I was first drawn to Japanese landscape painting by my mom. She was born and raised in Texas, in a small town called Downsville, and she joined the Marines and moved to Japan as a means of getting out of sharecropping in the south. And so when we were growing up in California, she would tell us so many stories about Japan and prepare Japanese meals and so on. It became a very familiar aspect of my childhood.
Years later, when thinking about breaking through western romantic notions of the landscape and man’s relationship to it, I wanted to be able to draw up on non-western models of freedom of space, and particularly, figuring Black bodies within that space, imagining a new type of freedom possible.
“I wanted to be able to draw up on non-western models of freedom of space, and particularly, figuring Black bodies within that space, imagining a new type of freedom possible” – Kehinde Wiley
AA: There’s a sense of stripping back in this series: the exposed linen in the background of these works, like Edo period landscapes, gives a more minimal feel to the portraits compared with some of your earlier works. Have you enjoyed making more minimal compositions?
KW: Definitely, there’s something nice about being able to create a sense of quiet. So much of my early work was, like, blinged out – decidedly about American hip-hop and about a sense of maximalism. And here you have an economy of quiet; a space in which the value is on how much it whispers. [The linen] is also just a beautiful colour to leave exposed. Oftentimes I tinted it in certain ways, so some of the paintings are warm, some are cool. It’s a really fun and experimental body of work.
AA: I can see a parallel between the high level of detail in Jakuchu’s work and the hyperrealism of yours.

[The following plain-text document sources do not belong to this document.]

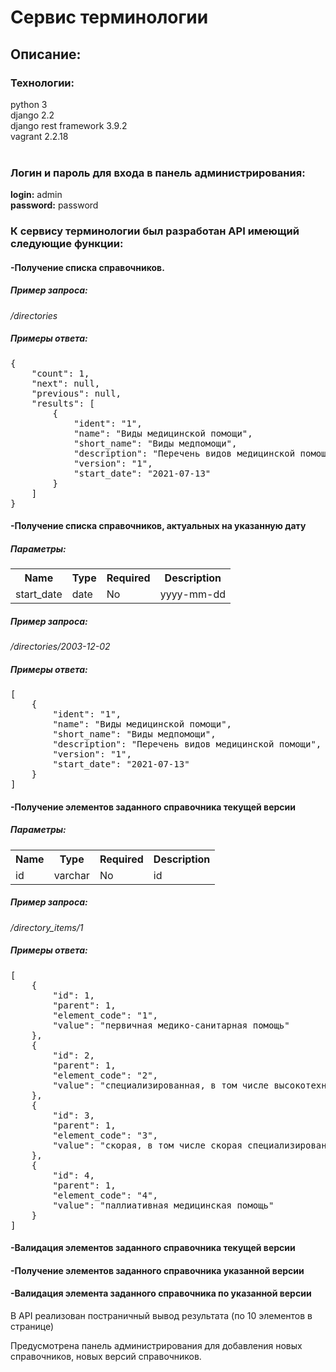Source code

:
<h1>Сервис терминологии</h1>

<h2>Описание:</h2>

<h3>Технологии:</h3>
python 3<br>
django 2.2<br>
django rest framework 3.9.2<br>
vagrant 2.2.18<br>
<br>
<h3>Логин и пароль для входа в панель администрирования:</h3>

<b>login:</b> admin<br>
<b>password:</b> password


<h3>К сервису терминологии был разработан API имеющий следующие функции:</h3>
<h4>-Получение списка справочников.</h4>
<h5>Пример запроса:</h5>
<em>/directories</em>
<h5>Примеры ответа:</h5>
<p>
<pre>
{
    "count": 1,
    "next": null,
    "previous": null,
    "results": [
        {
            "ident": "1",
            "name": "Виды медицинской помощи",
            "short_name": "Виды медпомощи",
            "description": "Перечень видов медицинской помощи",
            "version": "1",
            "start_date": "2021-07-13"
        }
    ]
}
</pre>
<h4>-Получение списка справочников, актуальных на указанную дату</h4>
<h5>Параметры:</h5>
<table>
  <tr>
    <th>Name</th>
    <th>Type</th>
    <th>Required</th>
    <th>Description</th>
  </tr>
  <tr>
    <td>start_date</td>
    <td>date</td>
    <td>No</td>
    <td>yyyy-mm-dd</td>
  </tr>
</table>
<h5>Пример запроса:</h5>

<em>/directories/2003-12-02</em>
<h5>Примеры ответа:</h5>
<p>
<pre>
[
    {
        "ident": "1",
        "name": "Виды медицинской помощи",
        "short_name": "Виды медпомощи",
        "description": "Перечень видов медицинской помощи",
        "version": "1",
        "start_date": "2021-07-13"
    }
]
</pre>
<h4>-Получение элементов заданного справочника текущей версии</h4>
<h5>Параметры:</h5>
<table>
  <tr>
    <th>Name</th>
    <th>Type</th>
    <th>Required</th>
    <th>Description</th>
  </tr>
  <tr>
    <td>id</td>
    <td>varchar</td>
    <td>No</td>
    <td>id</td>
  </tr>
</table>
<h5>Пример запроса:</h5>

<em>/directory_items/1</em>
<h5>Примеры ответа:</h5>
<p>
<pre>
[
    {
        "id": 1,
        "parent": 1,
        "element_code": "1",
        "value": "первичная медико-санитарная помощь"
    },
    {
        "id": 2,
        "parent": 1,
        "element_code": "2",
        "value": "специализированная, в том числе высокотехнологичная, медицинская помощь"
    },
    {
        "id": 3,
        "parent": 1,
        "element_code": "3",
        "value": "скорая, в том числе скорая специализированная, медицинская помощь"
    },
    {
        "id": 4,
        "parent": 1,
        "element_code": "4",
        "value": "паллиативная медицинская помощь"
    }
]
</pre>
<h4>-Валидация элементов заданного справочника текущей версии</h4>
<h4>-Получение элементов заданного справочника указанной версии</h4>
<h4>-Валидация элемента заданного справочника по указанной версии</h4>

В API реализован постраничный вывод результата (по 10 элементов в странице)

Предусмотрена панель администрирования для добавления новых справочников, новых версий справочников.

It seems like you’ve taken influence from both western portraiture and Edo period landscapes.
KW: I’m drawing on some of the rhetorical strengths of western easel painting as well as Edo period landscapes. The poses that each of the models are taking on come from aristocratic and noble portraits in western painting. There’s the use of oil paint, there’s the scale that’s about domination, about history painting. So it’s really this back-and-forth conversation between a much more quiet sensibility and the chest-beating rhetorical strength of western easel painting.

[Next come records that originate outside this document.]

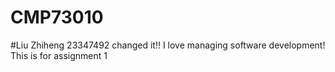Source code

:# CMP73010
#Liu Zhiheng  23347492  changed it!! I love managing software development!
This is for assignment 1
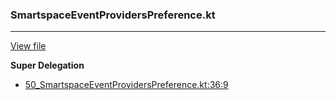 ### SmartspaceEventProvidersPreference.kt
---
[View file](../../precision_analyzed/50_SmartspaceEventProvidersPreference.kt)

**Super Delegation**

 - [50_SmartspaceEventProvidersPreference.kt:36:9](../../precision_analyzed/50_SmartspaceEventProvidersPreference.kt#L36)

AA: You base all of your figures on real people, who you sometimes scout on the street. How did you choose the figures who posed for these paintings?
KW: Most of my work portrays people who I happen to chance upon and some of them are friends and family. With this particular body of work, I actually went back through models that I used before in prior paintings. So it’s like a little ‘best of the career of Kehinde Wiley’, with a peppering of a couple of friends as well.

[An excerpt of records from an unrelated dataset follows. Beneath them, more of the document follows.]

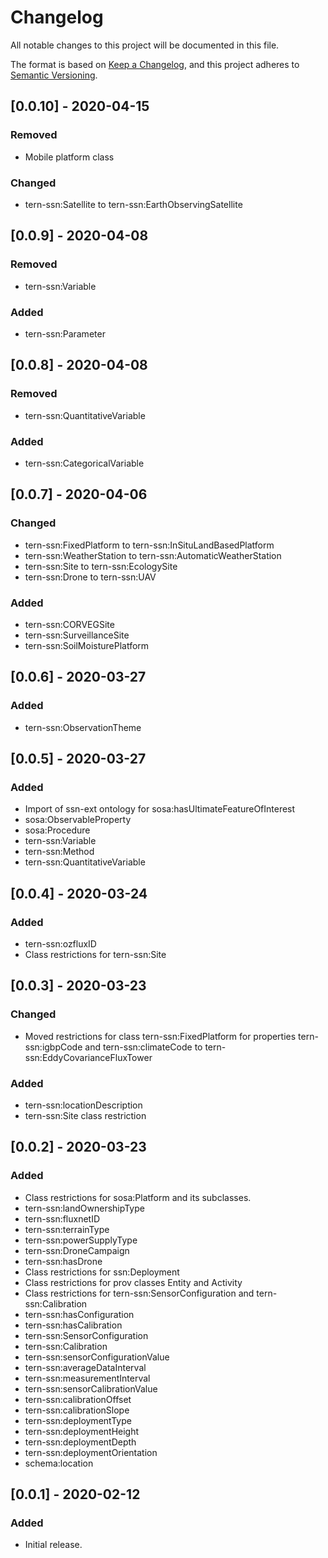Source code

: # Changelog
All notable changes to this project will be documented in this file.

The format is based on [Keep a Changelog](https://keepachangelog.com/en/1.0.0/),
and this project adheres to [Semantic Versioning](https://semver.org/spec/v2.0.0.html).

## [0.0.10] - 2020-04-15
### Removed
- Mobile platform class
### Changed
- tern-ssn:Satellite to tern-ssn:EarthObservingSatellite


## [0.0.9] - 2020-04-08
### Removed
- tern-ssn:Variable
### Added
- tern-ssn:Parameter


## [0.0.8] - 2020-04-08
### Removed
- tern-ssn:QuantitativeVariable
### Added
- tern-ssn:CategoricalVariable


## [0.0.7] - 2020-04-06
### Changed
- tern-ssn:FixedPlatform to tern-ssn:InSituLandBasedPlatform
- tern-ssn:WeatherStation to tern-ssn:AutomaticWeatherStation
- tern-ssn:Site to tern-ssn:EcologySite
- tern-ssn:Drone to tern-ssn:UAV
### Added
- tern-ssn:CORVEGSite
- tern-ssn:SurveillanceSite
- tern-ssn:SoilMoisturePlatform


## [0.0.6] - 2020-03-27
### Added
- tern-ssn:ObservationTheme


## [0.0.5] - 2020-03-27
### Added
- Import of ssn-ext ontology for sosa:hasUltimateFeatureOfInterest
- sosa:ObservableProperty
- sosa:Procedure
- tern-ssn:Variable
- tern-ssn:Method
- tern-ssn:QuantitativeVariable


## [0.0.4] - 2020-03-24
### Added
- tern-ssn:ozfluxID
- Class restrictions for tern-ssn:Site


## [0.0.3] - 2020-03-23
### Changed
- Moved restrictions for class tern-ssn:FixedPlatform for properties tern-ssn:igbpCode and tern-ssn:climateCode to tern-ssn:EddyCovarianceFluxTower
### Added
- tern-ssn:locationDescription
- tern-ssn:Site class restriction


## [0.0.2] - 2020-03-23
### Added
- Class restrictions for sosa:Platform and its subclasses. 
- tern-ssn:landOwnershipType
- tern-ssn:fluxnetID
- tern-ssn:terrainType
- tern-ssn:powerSupplyType
- tern-ssn:DroneCampaign
- tern-ssn:hasDrone
- Class restrictions for ssn:Deployment
- Class restrictions for prov classes Entity and Activity
- Class restrictions for tern-ssn:SensorConfiguration and tern-ssn:Calibration
- tern-ssn:hasConfiguration
- tern-ssn:hasCalibration
- tern-ssn:SensorConfiguration
- tern-ssn:Calibration
- tern-ssn:sensorConfigurationValue
- tern-ssn:averageDataInterval
- tern-ssn:measurementInterval
- tern-ssn:sensorCalibrationValue
- tern-ssn:calibrationOffset
- tern-ssn:calibrationSlope
- tern-ssn:deploymentType
- tern-ssn:deploymentHeight
- tern-ssn:deploymentDepth
- tern-ssn:deploymentOrientation
- schema:location



## [0.0.1] - 2020-02-12
### Added
- Initial release.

For instance, it’s really wonderful to be able to see [my friend] Denola in this work, because I’ve been wanting to paint him for a number of years. We had the opportunity to shoot when I was in Dakar and he was also in Senegal. As luck would have it, I was looking for a model for this series and it worked out perfectly.
AA: Finally, what is the effect you want these large-scale portraits to have on the audience?
KW: The figures are designed to sit in the space in a kind of sculptural way. They’re designed to contend with you physically as a viewer.
Colourful Realm by Kehinde Wiley is on show at Roberts Projects in LA until 8 April 2023.